* _TRY IT_
Set down the entries that follow exactly as written, leaving out any images.

[Stored data]

- - - - - - -

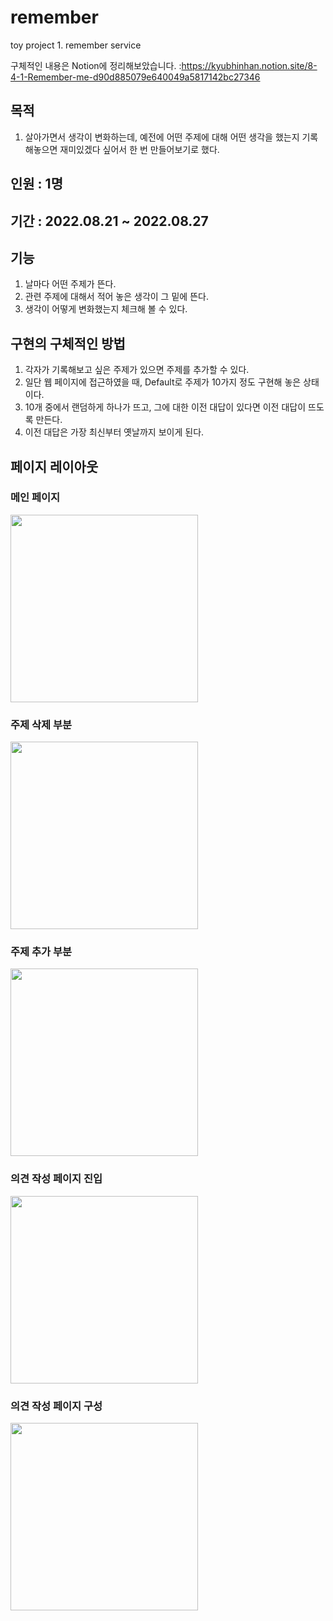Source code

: # remember
toy project 1. remember service

구체적인 내용은 Notion에 정리해보았습니다.
:https://kyubhinhan.notion.site/8-4-1-Remember-me-d90d885079e640049a5817142bc27346

## 목적
1. 살아가면서 생각이 변화하는데, 예전에 어떤 주제에 대해 어떤 생각을 했는지 기록해놓으면 재미있겠다 싶어서 한 번 만들어보기로 했다.

## 인원 : 1명

## 기간 : 2022.08.21 ~ 2022.08.27

## 기능
1. 날마다 어떤 주제가 뜬다.
2. 관련 주제에 대해서 적어 놓은 생각이 그 밑에 뜬다.
3. 생각이 어떻게 변화했는지 체크해 볼 수 있다.

## 구현의 구체적인 방법
1. 각자가 기록해보고 싶은 주제가 있으면 주제를 추가할 수 있다.
2. 일단 웹 페이지에 접근하였을 때, Default로 주제가 10가지 정도 구현해 놓은 상태이다.
3. 10개 중에서 랜덤하게 하나가 뜨고, 그에 대한 이전 대답이 있다면 이전 대답이 뜨도록 만든다.
4. 이전 대답은 가장 최신부터 옛날까지 보이게 된다.

## 페이지 레이아웃
### 메인 페이지
<img src="https://boulder-barracuda-0b4.notion.site/image/https%3A%2F%2Fs3-us-west-2.amazonaws.com%2Fsecure.notion-static.com%2F988fcf6d-c96f-46be-a3dd-73fec223c5a2%2FUntitled.png?id=52e79159-f297-4586-ac31-bd96615784ff&table=block&spaceId=5ec80321-9655-4474-bb57-baa06d552303&width=2000&userId=&cache=v2" style="height: 300px; width:300px" />

### 주제 삭제 부분
<img src="https://boulder-barracuda-0b4.notion.site/image/https%3A%2F%2Fs3-us-west-2.amazonaws.com%2Fsecure.notion-static.com%2F1d2614d0-60dd-4561-8058-ad77716ae625%2FUntitled.png?id=b2c68f8c-37a1-4c79-81f6-f1305453876a&table=block&spaceId=5ec80321-9655-4474-bb57-baa06d552303&width=2000&userId=&cache=v2" style="height: 300px; width:300px" />

### 주제 추가 부분
<img src="https://boulder-barracuda-0b4.notion.site/image/https%3A%2F%2Fs3-us-west-2.amazonaws.com%2Fsecure.notion-static.com%2F0cb11074-8755-4b45-bc4d-ba79fa07bedc%2FUntitled.png?id=ed26ca48-f5e6-4fdc-9e87-19d3f134f743&table=block&spaceId=5ec80321-9655-4474-bb57-baa06d552303&width=2000&userId=&cache=v2" style="height: 300px; width:300px" />

### 의견 작성 페이지 진입
<img src="https://boulder-barracuda-0b4.notion.site/image/https%3A%2F%2Fs3-us-west-2.amazonaws.com%2Fsecure.notion-static.com%2F211f5847-4ae7-4419-bdb8-eeef322b834f%2FUntitled.png?id=a6c362e1-8d2e-4bf3-ac9f-bf73db78dd53&table=block&spaceId=5ec80321-9655-4474-bb57-baa06d552303&width=2000&userId=&cache=v2" style="height: 300px; width:300px" />

### 의견 작성 페이지 구성
<img src="https://boulder-barracuda-0b4.notion.site/image/https%3A%2F%2Fs3-us-west-2.amazonaws.com%2Fsecure.notion-static.com%2F8acce05d-ef46-4914-a7df-70e5356ea7e4%2FUntitled.png?id=24c44301-c4ac-4a65-9aea-118f059947ba&table=block&spaceId=5ec80321-9655-4474-bb57-baa06d552303&width=2000&userId=&cache=v2" style="height: 300px; width:300px" />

- - - - - - -

* _YOUR SOLUTION_
Source code

: # remember
toy project 1. remember service

구체적인 내용은 Notion에 정리해보았습니다.
:https://kyubhinhan.notion.site/8-4-1-Remember-me-d90d885079e640049a5817142bc27346

## 목적
1. 살아가면서 생각이 변화하는데, 예전에 어떤 주제에 대해 어떤 생각을 했는지 기록해놓으면 재미있겠다 싶어서 한 번 만들어보기로 했다.

## 인원 : 1명

## 기간 : 2022.08.21 ~ 2022.08.27

## 기능
1. 날마다 어떤 주제가 뜬다.
2. 관련 주제에 대해서 적어 놓은 생각이 그 밑에 뜬다.
3. 생각이 어떻게 변화했는지 체크해 볼 수 있다.

## 구현의 구체적인 방법
1. 각자가 기록해보고 싶은 주제가 있으면 주제를 추가할 수 있다.
2. 일단 웹 페이지에 접근하였을 때, Default로 주제가 10가지 정도 구현해 놓은 상태이다.
3. 10개 중에서 랜덤하게 하나가 뜨고, 그에 대한 이전 대답이 있다면 이전 대답이 뜨도록 만든다.
4. 이전 대답은 가장 최신부터 옛날까지 보이게 된다.

## 페이지 레이아웃
### 메인 페이지
<img src="https://boulder-barracuda-0b4.notion.site/image/https%3A%2F%2Fs3-us-west-2.amazonaws.com%2Fsecure.notion-static.com%2F988fcf6d-c96f-46be-a3dd-73fec223c5a2%2FUntitled.png?id=52e79159-f297-4586-ac31-bd96615784ff&table=block&spaceId=5ec80321-9655-4474-bb57-baa06d552303&width=2000&userId=&cache=v2" style="height: 300px; width:300px" />

### 주제 삭제 부분
<img src="https://boulder-barracuda-0b4.notion.site/image/https%3A%2F%2Fs3-us-west-2.amazonaws.com%2Fsecure.notion-static.com%2F1d2614d0-60dd-4561-8058-ad77716ae625%2FUntitled.png?id=b2c68f8c-37a1-4c79-81f6-f1305453876a&table=block&spaceId=5ec80321-9655-4474-bb57-baa06d552303&width=2000&userId=&cache=v2" style="height: 300px; width:300px" />

### 주제 추가 부분
<img src="https://boulder-barracuda-0b4.notion.site/image/https%3A%2F%2Fs3-us-west-2.amazonaws.com%2Fsecure.notion-static.com%2F0cb11074-8755-4b45-bc4d-ba79fa07bedc%2FUntitled.png?id=ed26ca48-f5e6-4fdc-9e87-19d3f134f743&table=block&spaceId=5ec80321-9655-4474-bb57-baa06d552303&width=2000&userId=&cache=v2" style="height: 300px; width:300px" />

### 의견 작성 페이지 진입
<img src="https://boulder-barracuda-0b4.notion.site/image/https%3A%2F%2Fs3-us-west-2.amazonaws.com%2Fsecure.notion-static.com%2F211f5847-4ae7-4419-bdb8-eeef322b834f%2FUntitled.png?id=a6c362e1-8d2e-4bf3-ac9f-bf73db78dd53&table=block&spaceId=5ec80321-9655-4474-bb57-baa06d552303&width=2000&userId=&cache=v2" style="height: 300px; width:300px" />

### 의견 작성 페이지 구성
<img src="https://boulder-barracuda-0b4.notion.site/image/https%3A%2F%2Fs3-us-west-2.amazonaws.com%2Fsecure.notion-static.com%2F8acce05d-ef46-4914-a7df-70e5356ea7e4%2FUntitled.png?id=24c44301-c4ac-4a65-9aea-118f059947ba&table=block&spaceId=5ec80321-9655-4474-bb57-baa06d552303&width=2000&userId=&cache=v2" style="height: 300px; width:300px" />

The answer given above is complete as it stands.